## [Given records]
┄┄┄┄┄┄┄┄┄┄┄┄┄┄┄┄┄┄┄┄

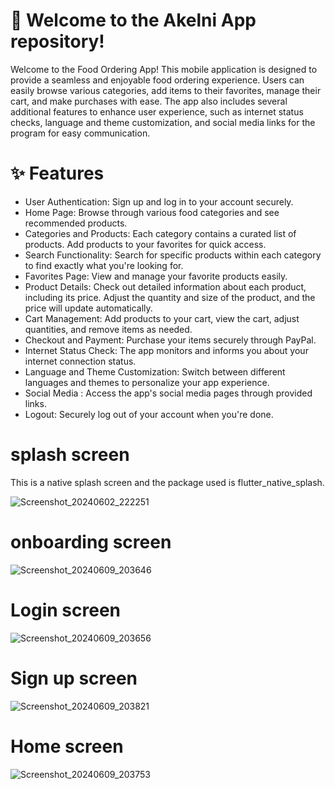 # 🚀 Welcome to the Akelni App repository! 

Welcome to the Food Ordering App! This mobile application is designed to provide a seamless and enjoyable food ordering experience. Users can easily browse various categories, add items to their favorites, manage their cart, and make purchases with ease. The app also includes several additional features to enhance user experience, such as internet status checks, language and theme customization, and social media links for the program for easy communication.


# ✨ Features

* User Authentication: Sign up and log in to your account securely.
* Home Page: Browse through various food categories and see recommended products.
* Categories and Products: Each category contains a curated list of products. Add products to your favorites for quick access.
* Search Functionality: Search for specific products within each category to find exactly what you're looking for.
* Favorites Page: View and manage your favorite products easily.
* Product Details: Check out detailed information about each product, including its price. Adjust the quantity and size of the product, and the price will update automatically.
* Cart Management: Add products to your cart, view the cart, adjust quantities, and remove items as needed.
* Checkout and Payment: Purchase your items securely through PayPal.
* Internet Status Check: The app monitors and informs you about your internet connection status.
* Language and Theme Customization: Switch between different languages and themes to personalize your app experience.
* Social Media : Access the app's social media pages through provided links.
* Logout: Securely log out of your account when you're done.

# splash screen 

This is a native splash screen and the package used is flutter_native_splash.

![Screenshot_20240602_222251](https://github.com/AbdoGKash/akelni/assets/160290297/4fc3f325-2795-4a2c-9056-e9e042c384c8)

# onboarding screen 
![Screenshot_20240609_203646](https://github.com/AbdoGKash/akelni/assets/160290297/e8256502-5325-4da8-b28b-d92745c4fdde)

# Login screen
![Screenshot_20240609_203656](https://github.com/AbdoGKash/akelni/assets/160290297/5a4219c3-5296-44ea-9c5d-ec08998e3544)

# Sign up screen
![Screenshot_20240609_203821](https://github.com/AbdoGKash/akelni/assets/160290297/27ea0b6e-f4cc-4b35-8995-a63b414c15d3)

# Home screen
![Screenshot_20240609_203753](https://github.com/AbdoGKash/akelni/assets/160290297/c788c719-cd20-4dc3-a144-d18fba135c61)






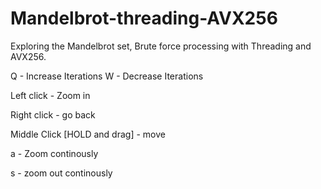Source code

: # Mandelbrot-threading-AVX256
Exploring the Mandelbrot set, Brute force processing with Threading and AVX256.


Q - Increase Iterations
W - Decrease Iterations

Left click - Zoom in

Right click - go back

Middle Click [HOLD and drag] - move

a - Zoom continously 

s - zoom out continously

┄┄┄┄┄┄┄┄┄┄┄┄┄┄┄┄┄┄┄┄

The answer should hold every entry exactly as given and no pictures at all.

 # 🚀 Welcome to the Akelni App repository! 

Welcome to the Food Ordering App! This mobile application is designed to provide a seamless and enjoyable food ordering experience. Users can easily browse various categories, add items to their favorites, manage their cart, and make purchases with ease. The app also includes several additional features to enhance user experience, such as internet status checks, language and theme customization, and social media links for the program for easy communication.


# ✨ Features

* User Authentication: Sign up and log in to your account securely.
* Home Page: Browse through various food categories and see recommended products.
* Categories and Products: Each category contains a curated list of products. Add products to your favorites for quick access.
* Search Functionality: Search for specific products within each category to find exactly what you're looking for.
* Favorites Page: View and manage your favorite products easily.
* Product Details: Check out detailed information about each product, including its price. Adjust the quantity and size of the product, and the price will update automatically.
* Cart Management: Add products to your cart, view the cart, adjust quantities, and remove items as needed.
* Checkout and Payment: Purchase your items securely through PayPal.
* Internet Status Check: The app monitors and informs you about your internet connection status.
* Language and Theme Customization: Switch between different languages and themes to personalize your app experience.
* Social Media : Access the app's social media pages through provided links.
* Logout: Securely log out of your account when you're done.

# splash screen 

This is a native splash screen and the package used is flutter_native_splash.

![Screenshot_20240602_222251](https://github.com/AbdoGKash/akelni/assets/160290297/4fc3f325-2795-4a2c-9056-e9e042c384c8)

# onboarding screen 
![Screenshot_20240609_203646](https://github.com/AbdoGKash/akelni/assets/160290297/e8256502-5325-4da8-b28b-d92745c4fdde)

# Login screen
![Screenshot_20240609_203656](https://github.com/AbdoGKash/akelni/assets/160290297/5a4219c3-5296-44ea-9c5d-ec08998e3544)

# Sign up screen
![Screenshot_20240609_203821](https://github.com/AbdoGKash/akelni/assets/160290297/27ea0b6e-f4cc-4b35-8995-a63b414c15d3)

# Home screen
![Screenshot_20240609_203753](https://github.com/AbdoGKash/akelni/assets/160290297/c788c719-cd20-4dc3-a144-d18fba135c61)






Source code

: # Mandelbrot-threading-AVX256
Exploring the Mandelbrot set, Brute force processing with Threading and AVX256.


Q - Increase Iterations
W - Decrease Iterations

Left click - Zoom in

Right click - go back

Middle Click [HOLD and drag] - move

a - Zoom continously 

s - zoom out continously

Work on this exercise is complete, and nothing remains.